**DATA FOR THIS EXERCISE**

....................

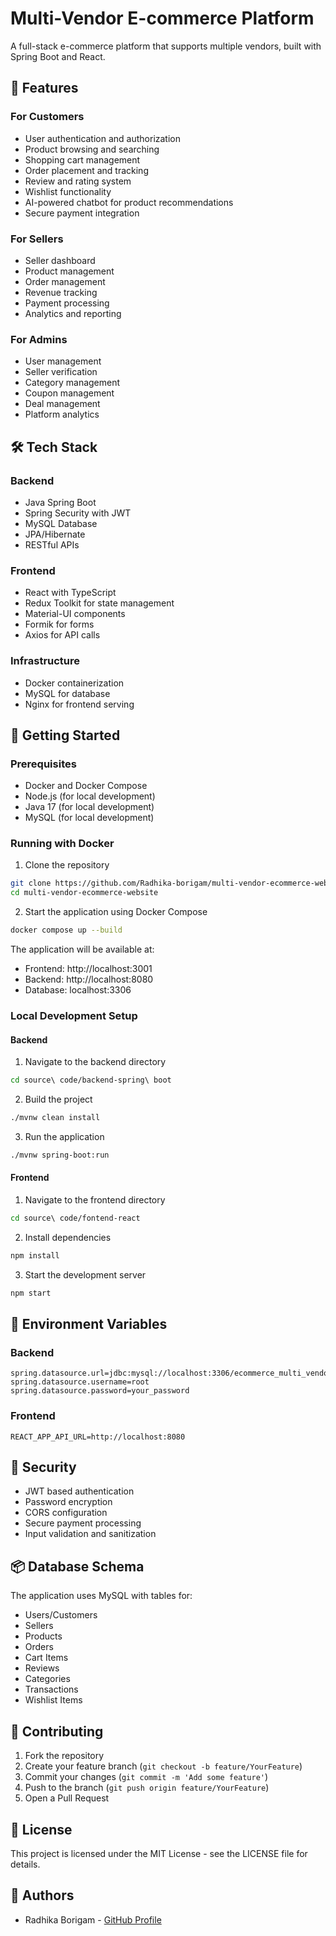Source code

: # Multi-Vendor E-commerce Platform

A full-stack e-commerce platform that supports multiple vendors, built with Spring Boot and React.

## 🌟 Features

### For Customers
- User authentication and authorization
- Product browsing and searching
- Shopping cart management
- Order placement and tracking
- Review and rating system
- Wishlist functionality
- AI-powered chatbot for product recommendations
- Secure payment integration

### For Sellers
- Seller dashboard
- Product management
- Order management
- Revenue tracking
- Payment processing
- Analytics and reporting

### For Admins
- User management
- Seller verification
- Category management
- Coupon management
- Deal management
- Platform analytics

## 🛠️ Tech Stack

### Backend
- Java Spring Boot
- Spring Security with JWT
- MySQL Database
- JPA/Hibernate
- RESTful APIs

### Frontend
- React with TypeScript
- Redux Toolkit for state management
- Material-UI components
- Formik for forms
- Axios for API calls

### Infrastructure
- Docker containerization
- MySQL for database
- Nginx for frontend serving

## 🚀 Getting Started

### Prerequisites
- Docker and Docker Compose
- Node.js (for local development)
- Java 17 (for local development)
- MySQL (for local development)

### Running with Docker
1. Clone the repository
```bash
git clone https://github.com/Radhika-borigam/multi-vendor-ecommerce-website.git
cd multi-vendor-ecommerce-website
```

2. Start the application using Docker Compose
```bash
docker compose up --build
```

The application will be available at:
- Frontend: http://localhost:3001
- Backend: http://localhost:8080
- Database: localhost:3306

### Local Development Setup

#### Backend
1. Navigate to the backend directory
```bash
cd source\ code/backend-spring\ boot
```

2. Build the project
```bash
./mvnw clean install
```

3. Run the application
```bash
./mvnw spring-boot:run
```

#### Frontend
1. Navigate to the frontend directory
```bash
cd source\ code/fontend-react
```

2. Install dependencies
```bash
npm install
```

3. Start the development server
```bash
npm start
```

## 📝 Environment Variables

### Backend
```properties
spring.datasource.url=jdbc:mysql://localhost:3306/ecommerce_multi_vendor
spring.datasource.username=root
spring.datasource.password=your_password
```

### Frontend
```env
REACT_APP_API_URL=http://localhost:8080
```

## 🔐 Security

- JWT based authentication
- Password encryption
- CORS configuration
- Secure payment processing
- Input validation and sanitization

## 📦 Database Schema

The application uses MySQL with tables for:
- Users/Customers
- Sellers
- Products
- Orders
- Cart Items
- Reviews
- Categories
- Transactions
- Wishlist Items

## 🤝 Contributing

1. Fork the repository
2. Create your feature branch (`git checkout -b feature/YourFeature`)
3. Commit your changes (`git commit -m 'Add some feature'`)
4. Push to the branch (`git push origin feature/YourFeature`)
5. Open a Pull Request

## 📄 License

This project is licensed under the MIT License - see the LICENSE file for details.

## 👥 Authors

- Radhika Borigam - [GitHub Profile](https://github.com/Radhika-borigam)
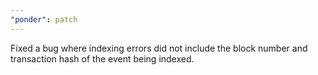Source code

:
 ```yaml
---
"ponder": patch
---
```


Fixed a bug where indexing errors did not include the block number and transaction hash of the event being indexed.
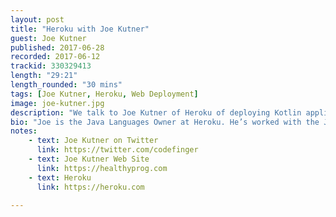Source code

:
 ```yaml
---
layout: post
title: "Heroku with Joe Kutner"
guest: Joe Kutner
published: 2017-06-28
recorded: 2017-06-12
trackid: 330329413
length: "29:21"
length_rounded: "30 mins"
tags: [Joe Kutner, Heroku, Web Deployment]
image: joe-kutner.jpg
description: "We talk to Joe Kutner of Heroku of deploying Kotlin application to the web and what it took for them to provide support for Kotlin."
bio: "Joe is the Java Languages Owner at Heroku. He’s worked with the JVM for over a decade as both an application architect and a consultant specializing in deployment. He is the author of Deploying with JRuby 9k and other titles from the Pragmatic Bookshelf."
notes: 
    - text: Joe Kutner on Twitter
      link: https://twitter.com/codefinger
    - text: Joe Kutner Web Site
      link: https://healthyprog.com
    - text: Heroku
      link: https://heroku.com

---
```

....................

From the entries above, extract only the lines running from the one containing "- Category management" through the one containing "## 📄 License", inclusive.

**TASK RESPONSE**
- Category management
- Coupon management
- Deal management
- Platform analytics

## 🛠️ Tech Stack

### Backend
- Java Spring Boot
- Spring Security with JWT
- MySQL Database
- JPA/Hibernate
- RESTful APIs

### Frontend
- React with TypeScript
- Redux Toolkit for state management
- Material-UI components
- Formik for forms
- Axios for API calls

### Infrastructure
- Docker containerization
- MySQL for database
- Nginx for frontend serving

## 🚀 Getting Started

### Prerequisites
- Docker and Docker Compose
- Node.js (for local development)
- Java 17 (for local development)
- MySQL (for local development)

### Running with Docker
1. Clone the repository
```bash
git clone https://github.com/Radhika-borigam/multi-vendor-ecommerce-website.git
cd multi-vendor-ecommerce-website
```

2. Start the application using Docker Compose
```bash
docker compose up --build
```

The application will be available at:
- Frontend: http://localhost:3001
- Backend: http://localhost:8080
- Database: localhost:3306

### Local Development Setup

#### Backend
1. Navigate to the backend directory
```bash
cd source\ code/backend-spring\ boot
```

2. Build the project
```bash
./mvnw clean install
```

3. Run the application
```bash
./mvnw spring-boot:run
```

#### Frontend
1. Navigate to the frontend directory
```bash
cd source\ code/fontend-react
```

2. Install dependencies
```bash
npm install
```

3. Start the development server
```bash
npm start
```

## 📝 Environment Variables

### Backend
```properties
spring.datasource.url=jdbc:mysql://localhost:3306/ecommerce_multi_vendor
spring.datasource.username=root
spring.datasource.password=your_password
```

### Frontend
```env
REACT_APP_API_URL=http://localhost:8080
```

## 🔐 Security

- JWT based authentication
- Password encryption
- CORS configuration
- Secure payment processing
- Input validation and sanitization

## 📦 Database Schema

The application uses MySQL with tables for:
- Users/Customers
- Sellers
- Products
- Orders
- Cart Items
- Reviews
- Categories
- Transactions
- Wishlist Items

## 🤝 Contributing

1. Fork the repository
2. Create your feature branch (`git checkout -b feature/YourFeature`)
3. Commit your changes (`git commit -m 'Add some feature'`)
4. Push to the branch (`git push origin feature/YourFeature`)
5. Open a Pull Request

## 📄 License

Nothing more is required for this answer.